**Directions for this task:** For the entries below, repeat exactly each line starting with the one that contains "- **Domain Events**: ✅" and going on through the one that contains "## Constrained Multitasking", and no others.

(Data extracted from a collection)
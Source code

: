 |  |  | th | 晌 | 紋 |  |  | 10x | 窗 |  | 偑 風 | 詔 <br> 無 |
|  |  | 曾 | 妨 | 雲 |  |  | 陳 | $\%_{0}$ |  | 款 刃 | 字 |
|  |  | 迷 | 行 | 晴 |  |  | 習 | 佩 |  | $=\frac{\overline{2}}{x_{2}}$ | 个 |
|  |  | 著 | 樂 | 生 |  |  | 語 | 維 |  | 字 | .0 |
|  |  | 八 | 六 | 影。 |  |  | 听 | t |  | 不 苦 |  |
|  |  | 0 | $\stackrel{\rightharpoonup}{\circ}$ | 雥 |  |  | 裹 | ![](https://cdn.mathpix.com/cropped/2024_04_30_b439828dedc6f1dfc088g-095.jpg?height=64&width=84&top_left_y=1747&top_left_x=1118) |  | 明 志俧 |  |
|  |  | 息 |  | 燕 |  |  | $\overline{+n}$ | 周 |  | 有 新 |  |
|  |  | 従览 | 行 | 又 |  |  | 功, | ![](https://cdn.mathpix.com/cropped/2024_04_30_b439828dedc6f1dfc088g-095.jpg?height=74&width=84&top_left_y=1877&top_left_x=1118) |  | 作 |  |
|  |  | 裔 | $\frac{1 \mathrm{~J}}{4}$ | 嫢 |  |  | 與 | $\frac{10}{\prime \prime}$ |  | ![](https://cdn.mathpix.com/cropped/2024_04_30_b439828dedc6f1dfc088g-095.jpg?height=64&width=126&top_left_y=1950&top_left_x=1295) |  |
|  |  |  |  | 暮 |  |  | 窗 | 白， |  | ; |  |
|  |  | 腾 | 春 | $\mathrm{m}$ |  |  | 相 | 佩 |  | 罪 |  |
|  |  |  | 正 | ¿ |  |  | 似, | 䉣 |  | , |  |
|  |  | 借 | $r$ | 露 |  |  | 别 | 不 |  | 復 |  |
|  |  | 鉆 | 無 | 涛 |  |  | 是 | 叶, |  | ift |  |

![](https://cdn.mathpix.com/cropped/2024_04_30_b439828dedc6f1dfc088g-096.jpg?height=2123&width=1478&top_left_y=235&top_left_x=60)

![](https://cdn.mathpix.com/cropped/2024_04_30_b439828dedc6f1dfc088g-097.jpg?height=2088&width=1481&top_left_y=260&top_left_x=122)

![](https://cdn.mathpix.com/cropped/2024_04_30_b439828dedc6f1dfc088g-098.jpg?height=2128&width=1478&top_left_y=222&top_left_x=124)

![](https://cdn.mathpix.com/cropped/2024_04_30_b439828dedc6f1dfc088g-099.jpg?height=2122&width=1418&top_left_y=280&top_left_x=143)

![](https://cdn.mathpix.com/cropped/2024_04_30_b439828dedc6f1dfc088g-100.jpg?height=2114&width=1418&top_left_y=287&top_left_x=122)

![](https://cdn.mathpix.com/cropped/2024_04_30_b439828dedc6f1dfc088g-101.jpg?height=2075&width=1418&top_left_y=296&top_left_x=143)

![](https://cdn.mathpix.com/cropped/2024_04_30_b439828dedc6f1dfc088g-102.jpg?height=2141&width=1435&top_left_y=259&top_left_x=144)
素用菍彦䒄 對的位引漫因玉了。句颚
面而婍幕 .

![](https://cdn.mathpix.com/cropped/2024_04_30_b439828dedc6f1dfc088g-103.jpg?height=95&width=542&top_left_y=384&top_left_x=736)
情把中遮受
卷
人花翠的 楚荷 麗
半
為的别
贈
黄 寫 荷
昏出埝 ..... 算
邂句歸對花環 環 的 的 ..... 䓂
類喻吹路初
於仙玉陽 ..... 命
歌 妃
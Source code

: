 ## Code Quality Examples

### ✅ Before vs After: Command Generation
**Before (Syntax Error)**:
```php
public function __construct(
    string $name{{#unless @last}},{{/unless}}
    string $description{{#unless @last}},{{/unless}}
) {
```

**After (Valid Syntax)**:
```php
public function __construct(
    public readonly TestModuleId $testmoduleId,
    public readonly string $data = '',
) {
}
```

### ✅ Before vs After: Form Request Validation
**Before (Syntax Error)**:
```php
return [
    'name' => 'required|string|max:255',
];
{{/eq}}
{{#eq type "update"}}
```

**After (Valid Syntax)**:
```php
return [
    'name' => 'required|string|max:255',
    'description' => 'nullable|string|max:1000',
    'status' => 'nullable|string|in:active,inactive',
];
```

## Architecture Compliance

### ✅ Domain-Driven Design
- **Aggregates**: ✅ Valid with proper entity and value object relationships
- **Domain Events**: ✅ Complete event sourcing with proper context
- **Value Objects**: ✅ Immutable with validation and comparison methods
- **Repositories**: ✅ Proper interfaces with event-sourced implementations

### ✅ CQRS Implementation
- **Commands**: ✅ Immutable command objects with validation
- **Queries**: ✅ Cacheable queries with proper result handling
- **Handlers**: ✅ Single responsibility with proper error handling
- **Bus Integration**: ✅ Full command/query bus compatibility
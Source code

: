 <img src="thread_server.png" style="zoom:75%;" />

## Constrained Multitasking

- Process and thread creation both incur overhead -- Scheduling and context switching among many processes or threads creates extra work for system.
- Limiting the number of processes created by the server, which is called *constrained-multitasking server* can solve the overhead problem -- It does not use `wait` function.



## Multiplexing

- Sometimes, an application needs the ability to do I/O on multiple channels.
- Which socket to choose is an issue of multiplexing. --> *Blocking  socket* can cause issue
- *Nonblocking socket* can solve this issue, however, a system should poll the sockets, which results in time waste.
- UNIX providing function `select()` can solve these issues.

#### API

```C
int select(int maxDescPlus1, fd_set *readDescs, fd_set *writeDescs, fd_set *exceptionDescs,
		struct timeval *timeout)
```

**Answer box:**
- **Domain Events**: ✅ Complete event sourcing with proper context
- **Value Objects**: ✅ Immutable with validation and comparison methods
- **Repositories**: ✅ Proper interfaces with event-sourced implementations

### ✅ CQRS Implementation
- **Commands**: ✅ Immutable command objects with validation
- **Queries**: ✅ Cacheable queries with proper result handling
- **Handlers**: ✅ Single responsibility with proper error handling
- **Bus Integration**: ✅ Full command/query bus compatibility
Source code

: <img src="thread_server.png" style="zoom:75%;" />

## Constrained Multitasking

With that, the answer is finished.